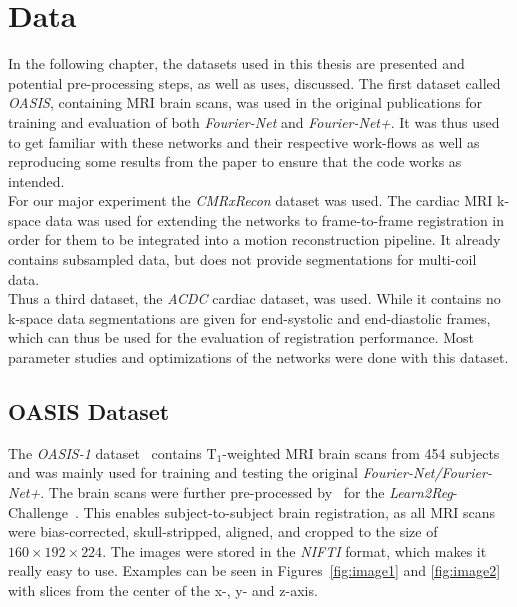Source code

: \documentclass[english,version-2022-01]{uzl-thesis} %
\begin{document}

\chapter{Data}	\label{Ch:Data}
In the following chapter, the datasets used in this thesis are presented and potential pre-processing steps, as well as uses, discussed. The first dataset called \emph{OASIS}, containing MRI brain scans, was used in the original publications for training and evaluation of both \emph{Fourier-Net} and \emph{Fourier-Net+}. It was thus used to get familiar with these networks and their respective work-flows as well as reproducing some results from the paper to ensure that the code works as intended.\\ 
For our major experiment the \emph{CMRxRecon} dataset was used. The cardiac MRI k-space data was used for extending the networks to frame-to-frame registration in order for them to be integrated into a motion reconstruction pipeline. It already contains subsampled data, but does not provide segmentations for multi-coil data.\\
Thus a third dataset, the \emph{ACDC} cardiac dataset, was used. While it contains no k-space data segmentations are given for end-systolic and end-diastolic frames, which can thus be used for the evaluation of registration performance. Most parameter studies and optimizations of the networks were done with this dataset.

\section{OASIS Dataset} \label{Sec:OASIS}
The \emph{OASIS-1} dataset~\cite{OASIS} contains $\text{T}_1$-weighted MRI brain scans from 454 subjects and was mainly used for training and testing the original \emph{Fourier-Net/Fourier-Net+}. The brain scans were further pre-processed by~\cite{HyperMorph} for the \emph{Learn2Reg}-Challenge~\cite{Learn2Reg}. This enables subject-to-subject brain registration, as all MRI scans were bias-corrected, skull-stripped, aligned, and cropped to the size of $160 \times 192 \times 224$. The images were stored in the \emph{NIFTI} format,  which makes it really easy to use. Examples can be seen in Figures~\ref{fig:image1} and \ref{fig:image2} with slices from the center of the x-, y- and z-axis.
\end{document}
* * *
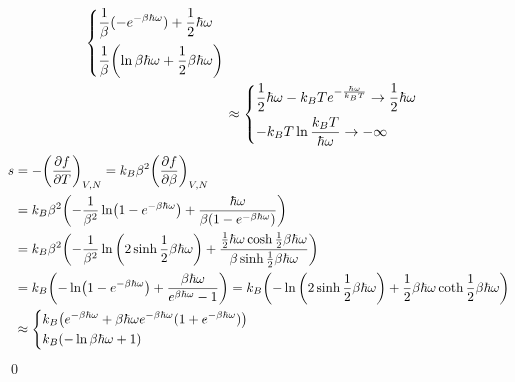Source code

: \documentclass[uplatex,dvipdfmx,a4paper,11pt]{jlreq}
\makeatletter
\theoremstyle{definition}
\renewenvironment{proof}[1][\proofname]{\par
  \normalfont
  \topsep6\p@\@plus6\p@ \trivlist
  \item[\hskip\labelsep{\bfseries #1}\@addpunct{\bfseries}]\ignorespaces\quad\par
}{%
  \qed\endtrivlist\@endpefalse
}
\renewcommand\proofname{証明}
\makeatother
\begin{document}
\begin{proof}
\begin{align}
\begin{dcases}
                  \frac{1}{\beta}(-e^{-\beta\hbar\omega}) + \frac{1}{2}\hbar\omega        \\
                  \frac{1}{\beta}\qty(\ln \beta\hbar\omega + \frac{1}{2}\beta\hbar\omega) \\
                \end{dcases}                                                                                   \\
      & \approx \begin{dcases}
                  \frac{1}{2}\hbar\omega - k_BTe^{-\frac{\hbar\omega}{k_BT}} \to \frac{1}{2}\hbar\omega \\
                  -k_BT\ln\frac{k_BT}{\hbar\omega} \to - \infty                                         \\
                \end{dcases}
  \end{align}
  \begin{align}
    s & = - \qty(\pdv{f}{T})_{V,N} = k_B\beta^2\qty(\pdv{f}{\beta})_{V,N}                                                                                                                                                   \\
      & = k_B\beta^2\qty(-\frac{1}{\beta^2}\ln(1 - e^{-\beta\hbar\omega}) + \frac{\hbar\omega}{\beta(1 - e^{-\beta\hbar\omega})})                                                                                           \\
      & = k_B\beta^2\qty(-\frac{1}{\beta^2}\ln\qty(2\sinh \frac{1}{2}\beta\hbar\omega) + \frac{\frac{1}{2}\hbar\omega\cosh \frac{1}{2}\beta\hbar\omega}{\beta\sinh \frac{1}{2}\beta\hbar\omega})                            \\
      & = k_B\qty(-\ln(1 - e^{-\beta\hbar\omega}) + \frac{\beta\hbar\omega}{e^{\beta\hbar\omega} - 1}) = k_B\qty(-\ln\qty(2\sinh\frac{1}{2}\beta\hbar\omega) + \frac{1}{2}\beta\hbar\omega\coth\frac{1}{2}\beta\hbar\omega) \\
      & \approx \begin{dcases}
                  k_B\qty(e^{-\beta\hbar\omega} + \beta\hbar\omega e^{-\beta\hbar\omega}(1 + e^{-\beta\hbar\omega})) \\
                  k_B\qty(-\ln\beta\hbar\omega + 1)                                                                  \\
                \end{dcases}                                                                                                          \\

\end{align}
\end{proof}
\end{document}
* * *
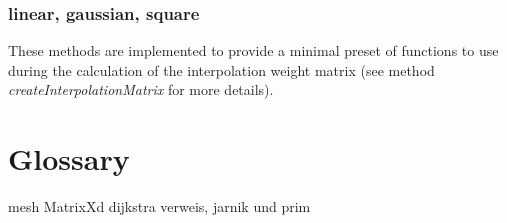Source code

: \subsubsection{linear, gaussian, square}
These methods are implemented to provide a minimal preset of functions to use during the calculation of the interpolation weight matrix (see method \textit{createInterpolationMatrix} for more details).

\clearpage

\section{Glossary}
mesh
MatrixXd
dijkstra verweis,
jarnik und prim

TASK TO COMPLETE:
Look over the material above and show each line where "dcases" appears.

ANSWER BELOW:
\begin{dcases}
                \end{dcases}                                                                                   \\
      & \approx \begin{dcases}
                \end{dcases}
      & \approx \begin{dcases}
                \end{dcases}                                                                                                          \\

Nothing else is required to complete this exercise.